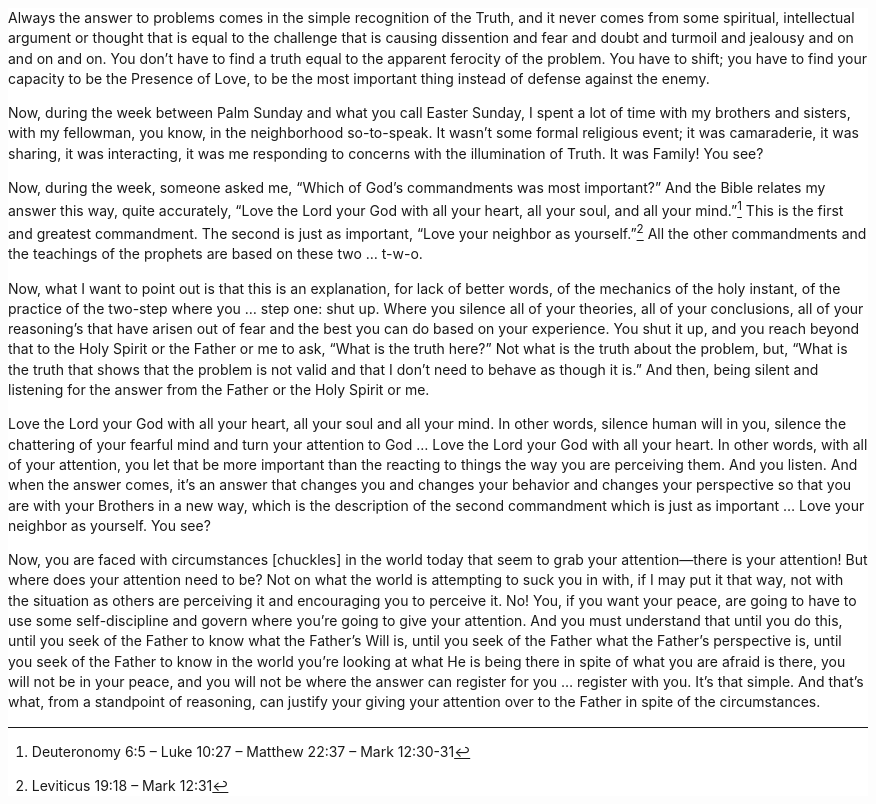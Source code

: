 Always the answer to problems comes in the simple recognition of the
Truth, and it never comes from some spiritual, intellectual argument or
thought that is equal to the challenge that is causing dissention and
fear and doubt and turmoil and jealousy and on and on and on. You
don&rsquo;t have to find a truth equal to the apparent ferocity of the
problem. You have to shift; you have to find your capacity to be the
Presence of Love, to be the most important thing instead of defense
against the enemy.

Now, during the week between Palm Sunday and what you call Easter
Sunday, I spent a lot of time with my brothers and sisters, with my
fellowman, you know, in the neighborhood so-to-speak. It wasn&rsquo;t
some formal religious event; it was camaraderie, it was sharing, it was
interacting, it was me responding to concerns with the illumination of
Truth. It was Family! You see?

Now, during the week, someone asked me, &ldquo;Which of God&rsquo;s
commandments was most important?&rdquo; And the Bible relates my answer
this way, quite accurately, &ldquo;Love the Lord your God with all your
heart, all your soul, and all your mind.&rdquo;[^1] This is the first and
greatest commandment. The second is just as important, &ldquo;Love your
neighbor as yourself.&rdquo;[^2] All the other commandments and the
teachings of the prophets are based on these two &hellip; t-w-o.

Now, what I want to point out is that this is an explanation, for lack
of better words, of the mechanics of the holy instant, of the practice
of the two-step where you &hellip; step one: shut up. Where you silence
all of your theories, all of your conclusions, all of your
reasoning&rsquo;s that have arisen out of fear and the best you can do
based on your experience. You shut it up, and you reach beyond that to
the Holy Spirit or the Father or me to ask, &ldquo;What is the truth
here?&rdquo; Not what is the truth about the problem, but, &ldquo;What
is the truth that shows that the problem is not valid and that I
don&rsquo;t need to behave as though it is.&rdquo; And then, being
silent and listening for the answer from the Father or the Holy Spirit
or me.

Love the Lord your God with all your heart, all your soul and all your
mind. In other words, silence human will in you, silence the chattering
of your fearful mind and turn your attention to God &hellip; Love the
Lord your God with all your heart. In other words, with all of your
attention, you let that be more important than the reacting to things the
way you are perceiving them. And you listen. And when the answer comes,
it&rsquo;s an answer that changes you and changes your behavior and
changes your perspective so that you are with your Brothers in a new
way, which is the description of the second commandment which is just as
important &hellip; Love your neighbor as yourself. You see?

Now, you are faced with circumstances [chuckles] in the world today that
seem to grab your attention&mdash;there is your attention! But where
does your attention need to be? Not on what the world is attempting to
suck you in with, if I may put it that way, not with the situation as
others are perceiving it and encouraging you to perceive it. No! You, if
you want your peace, are going to have to use some self-discipline and
govern where you&rsquo;re going to give your attention. And you must
understand that until you do this, until you seek of the Father to know
what the Father&rsquo;s Will is, until you seek of the Father what the
Father&rsquo;s perspective is, until you seek of the Father to know in
the world you&rsquo;re looking at what He is being there in spite of
what you are afraid is there, you will not be in your peace, and you
will not be where the answer can register for you &hellip; register with
you. It&rsquo;s that simple. And that&rsquo;s what, from a standpoint of
reasoning, can justify your giving your attention over to the Father in
spite of the circumstances.


[^1]: Deuteronomy 6:5 &ndash; Luke 10:27 &ndash; Matthew 22:37 &ndash; Mark 12:30-31
[^2]: Leviticus 19:18 &ndash; Mark 12:31
[^3]: ACIM Workbook Lessons 59, 60 and 61
[^4]: [Hymnary](http://www.hymnary.org/text/shepherd_show_us_how_to_go)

———

What needs to be done -
Since only part of the listing is wanted, copy exactly the lines from the one holding "Lord your God with all your heart." to the one holding "Father&rsquo;s perspective is, until", both included.

Response area -
Lord your God with all your heart. In other words, with all of your
attention, you let that be more important than the reacting to things the
way you are perceiving them. And you listen. And when the answer comes,
it&rsquo;s an answer that changes you and changes your behavior and
changes your perspective so that you are with your Brothers in a new
way, which is the description of the second commandment which is just as
important &hellip; Love your neighbor as yourself. You see?

Now, you are faced with circumstances [chuckles] in the world today that
seem to grab your attention&mdash;there is your attention! But where
does your attention need to be? Not on what the world is attempting to
suck you in with, if I may put it that way, not with the situation as
others are perceiving it and encouraging you to perceive it. No! You, if
you want your peace, are going to have to use some self-discipline and
govern where you&rsquo;re going to give your attention. And you must
understand that until you do this, until you seek of the Father to know
what the Father&rsquo;s Will is, until you seek of the Father what the
Father&rsquo;s perspective is, until you seek of the Father to know in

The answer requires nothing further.